My honourable friend the Minister for Policing, Security and Community Safety (Tony McNulty) has made the following Written Ministerial Statement.
Further to the report laid on 11 December 2006 as required by Section 14 of the Prevention of Terrorism Act 2005, I would like to provide a further update to Parliament in the light of recent developments.
There are currently 18 control orders in force. This includes the control order against the individual who absconded in September 2006. It does not include a further individual who absconded in August 2006 after a control order was made (i.e. signed), but before the order had been served. This order is therefore not in force. The position on these two absconders remains as set out in the Ministerial Statement of 11 December 2006.

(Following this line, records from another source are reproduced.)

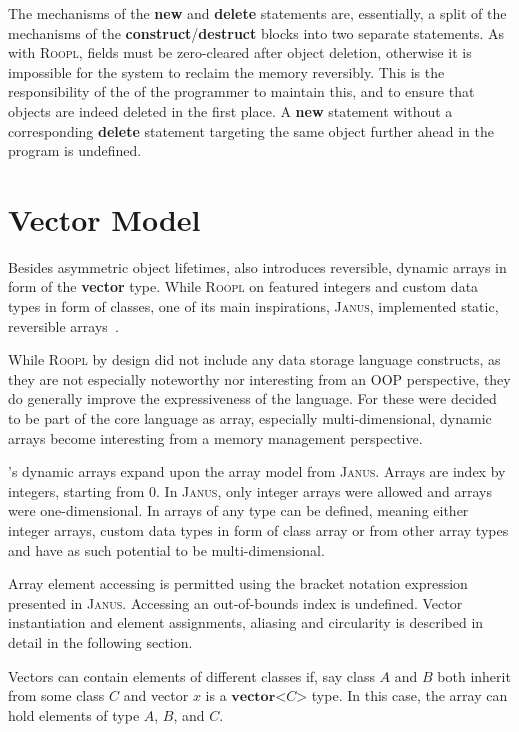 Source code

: The mechanisms of the \textbf{new} and \textbf{delete} statements are, essentially, a split of the mechanisms of the \textbf{construct}/\textbf{destruct} blocks into two separate statements. As with \textsc{Roopl}, fields must be zero-cleared after object deletion, otherwise it is impossible for the system to reclaim the memory reversibly. This is the responsibility of the of the programmer to maintain this, and to ensure that objects are indeed deleted in the first place. A \textbf{new} statement without a corresponding \textbf{delete} statement targeting the same object further ahead in the program is undefined.


\section{Vector Model}
\label{sec:vector-model}
Besides asymmetric object lifetimes, \rooplpp also introduces reversible, dynamic arrays in form of the \textbf{vector} type. While \textsc{Roopl} on featured integers and custom data types in form of classes, one of its main inspirations, \textsc{Janus}, implemented static, reversible arrays~\cite{rg:janus}.

While \textsc{Roopl} by design did not include any data storage language constructs, as they are not especially noteworthy nor interesting from an OOP perspective, they do generally improve the expressiveness of the language. For \rooplpp these were decided to be part of the core language as array, especially multi-dimensional, dynamic arrays become interesting from a memory management perspective.

\rooplpp's dynamic arrays expand upon the array model from \textsc{Janus}. Arrays are index by integers, starting from 0. In \textsc{Janus}, only integer arrays were allowed and arrays were one-dimensional. In \rooplpp arrays of any type can be defined, meaning either integer arrays, custom data types in form of class array or from other array types and have as such potential to be multi-dimensional. 

Array element accessing is permitted using the bracket notation expression presented in \textsc{Janus}. Accessing an out-of-bounds index is undefined.
Vector instantiation and element assignments, aliasing and circularity is described in detail in the following section.

Vectors can contain elements of different classes if, say class $A$ and $B$ both inherit from some class $C$ and vector $x$ is a $\textbf{vector}\texttt{<}C\texttt{>}$ type. In this case, the array can hold elements of type $A$, $B$, and $C$.

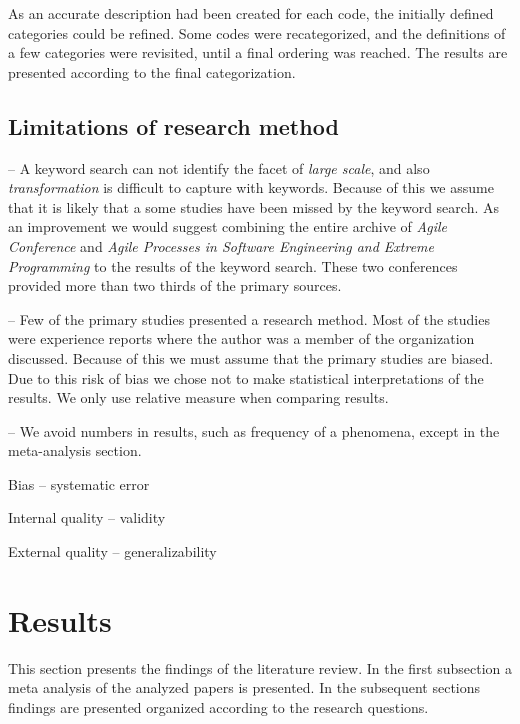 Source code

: \documentclass[preprint,authoryear,12pt]{elsarticle}
\begin{document}
As an accurate description had been created for each code, the initially defined
categories could be refined. Some codes were recategorized, and the definitions
of a few categories were revisited, until a final ordering was reached. The
results are presented according to the final categorization.



\subsection{Limitations of research method}

-- A keyword search can not identify the facet of \emph{large scale}, and also
   \emph{transformation} is difficult to capture with keywords. Because of this
   we assume that it is likely that a some studies have been missed by the
   keyword search. As an improvement we would suggest combining the entire
   archive of \emph{Agile Conference} and \emph{Agile Processes in Software
   Engineering and Extreme Programming} to the results of the keyword search.
   These two conferences provided more than two thirds of the primary sources.

-- Few of the primary studies presented a research method. Most of the studies
   were experience reports where the author was a member of the organization
   discussed. Because of this we must assume that the primary studies are
   biased. Due to this risk of bias we chose not to make statistical
   interpretations of the results. We only use relative measure when comparing
   results.

-- We avoid numbers in results, such as frequency of a phenomena, except in the
   meta-analysis section.


Bias  --  systematic error

Internal quality  --  validity

External quality  --  generalizability


\clearpage

\section{Results}
\label{sec:results}

This section presents the findings of the literature review. In the first
subsection a meta analysis of the analyzed papers is presented. In the
subsequent sections findings are presented organized according to the research
questions.
\end{document}
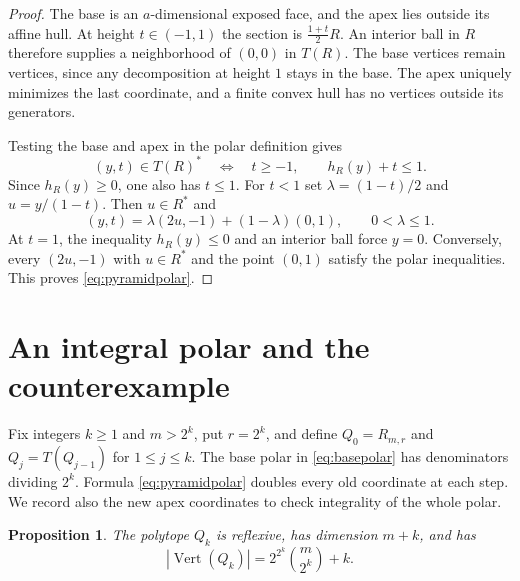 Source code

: \documentclass[11pt]{article}
\newtheorem{proposition}[theorem]{Proposition}
\newcommand{\vertices}{\operatorname{Vert}}
\begin{document}
\begin{proof}
The base is an $a$-dimensional exposed face, and the apex lies outside its
affine hull. At height $t\in(-1,1)$ the section is $\frac{1+t}{2}R$.
An interior ball in $R$ therefore supplies a neighborhood of $(0,0)$
in $T(R)$. The base vertices remain vertices, since any decomposition at
height $1$ stays in the base. The apex uniquely minimizes the last
coordinate, and a finite convex hull has no vertices outside its generators.

Testing the base and apex in the polar definition gives
\[
 (y,t)\in T(R)^*\quad\Longleftrightarrow\quad
 t\geq-1,\qquad h_R(y)+t\leq1.
\]
Since $h_R(y)\geq0$, one also has $t\leq1$. For $t<1$ set
$\lambda=(1-t)/2$ and $u=y/(1-t)$. Then $u\in R^*$ and
\[
 (y,t)=\lambda(2u,-1)+(1-\lambda)(0,1),\qquad 0<\lambda\leq1.
\]
At $t=1$, the inequality $h_R(y)\leq0$ and an interior ball force $y=0$.
Conversely, every $(2u,-1)$ with $u\in R^*$ and the point $(0,1)$ satisfy
the polar inequalities. This proves \eqref{eq:pyramidpolar}.
\end{proof}

\section{An integral polar and the counterexample}

Fix integers $k\geq1$ and $m>2^k$, put $r=2^k$, and define
$Q_0=R_{m,r}$ and $Q_j=T(Q_{j-1})$ for $1\leq j\leq k$.
The base polar in \eqref{eq:basepolar} has denominators dividing $2^k$.
Formula \eqref{eq:pyramidpolar} doubles every old coordinate at each step.
We record also the new apex coordinates to check integrality of the whole
polar.

\begin{proposition}\label{prop:family}
The polytope $Q_k$ is reflexive, has dimension $m+k$, and has
\[
 |\vertices(Q_k)|=2^{2^k}\binom{m}{2^k}+k.
\]
\end{proposition}
\end{document}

The report of 11 December 2006 referred to an individual charged with breach of control order obligations. He was convicted earlier this month of failure to comply with daily reporting requirements and failure to notify the Home Office of a change of residence. He was sentenced to five months' imprisonment. This is the first conviction for an offence under the 2005 Act. Since the report of 11 December 2006, another individual has been charged with four counts of failure to comply with control order obligations, and is currently on remand in prison. These developments demonstrate that the police, prosecution authorities and the courts take breaches of control order obligations seriously.
The House will also want to be aware that an individual absconded earlier this month soon after being served with a control order. This individual is subject to one of the 18 control orders in force. The control order was designed to address the risk posed by an individual who had recently been radicalised and wanted to travel abroad for terrorism-related purposes. Obligations included a requirement to report daily to a police station, to surrender travel documents and to reside at a specified address. The individual is not believed to represent a direct threat to the public in the UK at this time.
Public safety is the top priority for the Government and the police. Locating the individual is an operational matter for the police. Investigations are ongoing. An anonymity order is in place and, after consulting the police, the Government are currently not seeking to overturn it.
Lord Carlile, the independent reviewer of the 2005 Act, is due to report within the next few weeks on the operation of the Act during the past year.